▶ [TASK STATEMENT]: Where does the word "watch" occur in the entries below? Copy every line that has it.

▶ [RECORDS PROVIDED]:
- - - -
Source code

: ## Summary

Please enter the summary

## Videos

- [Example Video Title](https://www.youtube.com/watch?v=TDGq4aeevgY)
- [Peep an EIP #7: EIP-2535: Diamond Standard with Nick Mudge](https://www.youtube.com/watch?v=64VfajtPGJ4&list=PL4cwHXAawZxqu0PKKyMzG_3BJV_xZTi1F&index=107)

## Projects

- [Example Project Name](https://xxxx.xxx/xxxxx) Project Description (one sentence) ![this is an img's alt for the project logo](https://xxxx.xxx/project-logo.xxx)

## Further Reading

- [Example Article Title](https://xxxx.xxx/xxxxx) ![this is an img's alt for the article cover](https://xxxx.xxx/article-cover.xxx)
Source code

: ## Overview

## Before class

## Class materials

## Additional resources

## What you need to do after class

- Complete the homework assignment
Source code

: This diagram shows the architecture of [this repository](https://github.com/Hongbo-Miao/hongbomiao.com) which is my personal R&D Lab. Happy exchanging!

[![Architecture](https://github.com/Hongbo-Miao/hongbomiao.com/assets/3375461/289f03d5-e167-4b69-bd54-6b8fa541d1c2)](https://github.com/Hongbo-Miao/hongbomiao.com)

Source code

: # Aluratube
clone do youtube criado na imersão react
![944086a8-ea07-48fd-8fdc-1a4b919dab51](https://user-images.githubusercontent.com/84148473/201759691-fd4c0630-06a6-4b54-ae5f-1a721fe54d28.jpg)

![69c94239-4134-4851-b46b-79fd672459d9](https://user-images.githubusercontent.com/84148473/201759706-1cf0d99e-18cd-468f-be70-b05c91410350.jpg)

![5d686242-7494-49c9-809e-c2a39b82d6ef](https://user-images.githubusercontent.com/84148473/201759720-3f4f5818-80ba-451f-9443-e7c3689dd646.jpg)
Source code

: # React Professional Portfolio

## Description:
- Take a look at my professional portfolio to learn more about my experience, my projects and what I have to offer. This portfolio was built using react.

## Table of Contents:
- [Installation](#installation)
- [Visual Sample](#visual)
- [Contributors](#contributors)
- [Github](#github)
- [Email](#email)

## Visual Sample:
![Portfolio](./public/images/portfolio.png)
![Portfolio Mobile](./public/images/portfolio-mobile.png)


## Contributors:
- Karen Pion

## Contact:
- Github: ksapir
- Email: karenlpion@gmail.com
- - - -
▶ [EXERCISE ANSWER]:
- [Example Video Title](https://www.youtube.com/watch?v=TDGq4aeevgY)
- [Peep an EIP #7: EIP-2535: Diamond Standard with Nick Mudge](https://www.youtube.com/watch?v=64VfajtPGJ4&list=PL4cwHXAawZxqu0PKKyMzG_3BJV_xZTi1F&index=107)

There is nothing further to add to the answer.